**What is needed:**
Show only those lines of the entries where the string "node" is found.
:: Given data ::
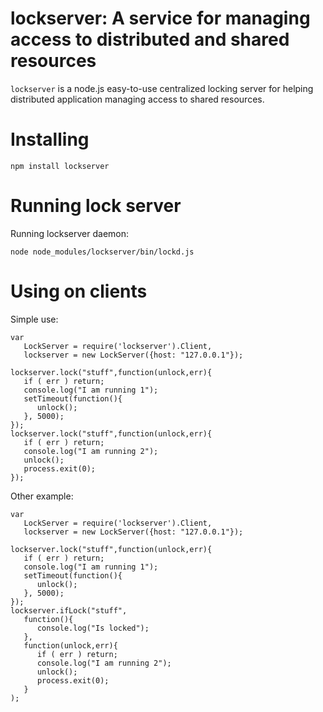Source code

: # lockserver: A service for managing access to distributed and shared resources

`lockserver` is a node.js easy-to-use centralized locking server for helping distributed application managing access to shared resources.

# Installing

	npm install lockserver

# Running lock server

Running lockserver daemon:

	node node_modules/lockserver/bin/lockd.js

# Using on clients

Simple use:

	var
	   LockServer = require('lockserver').Client,
	   lockserver = new LockServer({host: "127.0.0.1"});

	lockserver.lock("stuff",function(unlock,err){
	   if ( err ) return;
	   console.log("I am running 1");
	   setTimeout(function(){
	      unlock();
	   }, 5000);
	});
	lockserver.lock("stuff",function(unlock,err){
	   if ( err ) return;
	   console.log("I am running 2");
	   unlock();
	   process.exit(0);
	});


Other example:

	var
	   LockServer = require('lockserver').Client,
	   lockserver = new LockServer({host: "127.0.0.1"});

	lockserver.lock("stuff",function(unlock,err){
	   if ( err ) return;
	   console.log("I am running 1");
	   setTimeout(function(){
	      unlock();
	   }, 5000);
	});
	lockserver.ifLock("stuff",
	   function(){
	      console.log("Is locked");
	   },
	   function(unlock,err){
	      if ( err ) return;
	      console.log("I am running 2");
	      unlock();
	      process.exit(0);
	   }
	);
:::
**Answer to this problem:**
`lockserver` is a node.js easy-to-use centralized locking server for helping distributed application managing access to shared resources.
	node node_modules/lockserver/bin/lockd.js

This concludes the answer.